Next time your children groan at your dad jokes, your taste in clothes or the all-round general embarrassment you bring to their lives, remind them that it really can pay to keep the old folks on side. Particularly when it comes to the housing market, with the Bank of Mum & Dad (BoMD) now being involved in almost a quarter of all property transactions in the UK.
New figures show that the BoMD (which admittedly can extend to financial gifts from grandparents, aunts & uncles and, occasionally, friends) will fund approximately 23 per cent of property purchases in 2020. This is an increase from the BoMD assisting with 19 per cent of property purchases in 2019.
With viewing and valuations impossible to carry out during lockdown, the property market effectively came to a complete standstill at the end of March. However, the easing of restrictions over the summer months resulted in increased activity supported by Chancellor Rishi Sunak’s introduction of the Stamp Duty holiday for purchases of up to £500,000. Such an announcement has seen an increase in demand as individuals could save themselves anything up to £15,000 if they complete on their purchase before the scheme ends next March.
However, demand is one thing, finding lenders to meet that demand is another. With the economy struggling, the banks and building societies have wasted little time in tightening their criteria, with first-time buyers and the self-employed hardest hit. The challenges for youngsters are many: wages are stagnating, unemployment is rising, property prices remain high, interest rates are starting to climb, and the banks are not overly keen on lending anyway. What chance do these individuals have?
This is where the BoMD can and often does step in. In many cases the family home contains plenty of equity and parents might also have a pot of savings available. The question really becomes in the circumstances where BoMD do choose to assist their children, should the money come by way of a loan or should they give it as a gift? Does it really matter?

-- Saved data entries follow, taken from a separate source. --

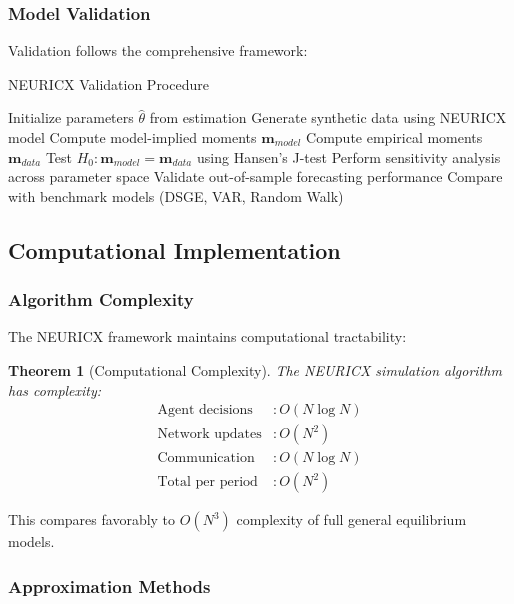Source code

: \documentclass[12pt,a4paper]{article}
\newtheorem{theorem}{Theorem}[section]
\begin{document}
\subsubsection{Model Validation}

Validation follows the comprehensive framework:

\begin{algorithm}
\caption{NEURICX Validation Procedure}
\begin{algorithmic}[1]
\STATE Initialize parameters $\hat{\theta}$ from estimation
\STATE Generate synthetic data using NEURICX model
\STATE Compute model-implied moments $\mathbf{m}_{model}$
\STATE Compute empirical moments $\mathbf{m}_{data}$
\STATE Test $H_0: \mathbf{m}_{model} = \mathbf{m}_{data}$ using Hansen's J-test
\STATE Perform sensitivity analysis across parameter space
\STATE Validate out-of-sample forecasting performance
\STATE Compare with benchmark models (DSGE, VAR, Random Walk)
\end{algorithmic}
\end{algorithm}

\subsection{Computational Implementation}

\subsubsection{Algorithm Complexity}

The NEURICX framework maintains computational tractability:

\begin{theorem}[Computational Complexity]
The NEURICX simulation algorithm has complexity:
\begin{align}
\text{Agent decisions} &: O(N \log N) \\
\text{Network updates} &: O(N^2) \\
\text{Communication} &: O(N \log N) \\
\text{Total per period} &: O(N^2)
\end{align}
\end{theorem}

This compares favorably to $O(N^3)$ complexity of full general equilibrium models.

\subsubsection{Approximation Methods}
\end{document}
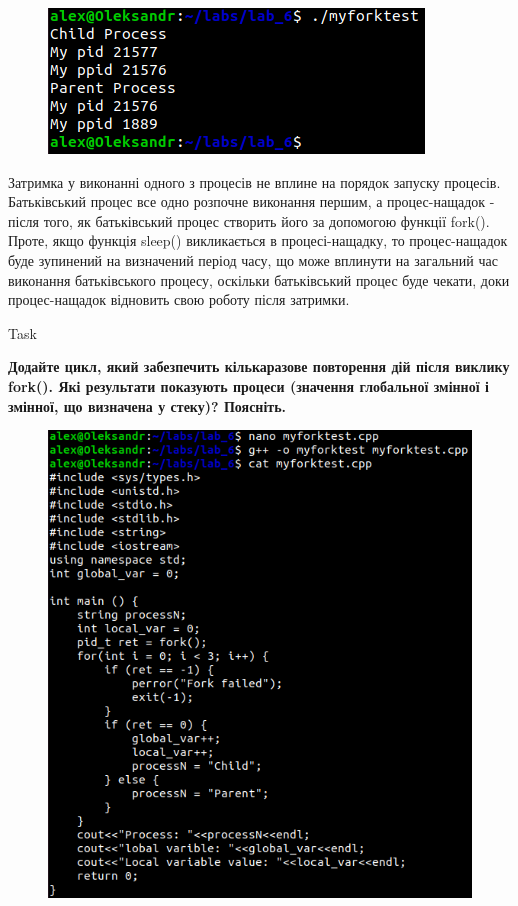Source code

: \documentclass[a4paper,12pt]{article}
\newcommand{\RomanNumeralCaps}[1]{\MakeUppercase{\romannumeral #1}}
\begin{document}
\newpage
    \begin{figure}[h!]
        \begin{minipage}[h]{1\linewidth}
            \centering
            \includegraphics[width=0.6\linewidth]{Prt sc/Figure_4_2.png}  
        \end{minipage}
    \end{figure}
    Затримка у виконанні одного з процесів не вплине на порядок запуску процесів. 
    Батьківський процес все одно розпочне виконання першим, а процес-нащадок - після того, як батьківський процес створить його за допомогою функції fork().
    Проте, якщо функція sleep() викликається в процесі-нащадку, то процес-нащадок буде зупинений на визначений період часу, що може вплинути на загальний час виконання батьківського процесу, оскільки батьківський процес буде чекати, доки процес-нащадок відновить свою роботу після затримки.
    \begin{center}
        \Large{Task \RomanNumeralCaps{5}}
    \end{center}
    \textbf{Додайте цикл, який забезпечить кількаразове повторення дій після виклику fork(). Які результати показують
    процеси (значення глобальної змінної і змінної, що визначена у стеку)? Поясніть.}
    \begin{figure}[h!]
        \begin{minipage}[h]{1\linewidth}
            \centering
            \includegraphics[width=0.6\linewidth]{Prt sc/Figure_5_1.png}  
        \end{minipage}
    \end{figure}
\end{document}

Well the answer to that is a definite yes. It matters for several reasons and the parties’ intentions need to be determined at the outset.
If the BoMD opt to provide the money by way of a loan, then the parents will clearly expect the money to be repaid at some point in the future. The terms of the loan should be clearly set out in writing to avoid any confusion or conflict at a later date. The loan agreement will deal with considerations such as repayments, interest, and various other factors and clearly set out the parties’ intentions moving forwards. The provisions should be discussed with a solicitor to ensure the agreement reflects exactly what the parties intend.
Parents should also consider taking security over the new property to ensure their interests are protected, the most common form of security in these circumstances would be a charge on the property but other options can be considered.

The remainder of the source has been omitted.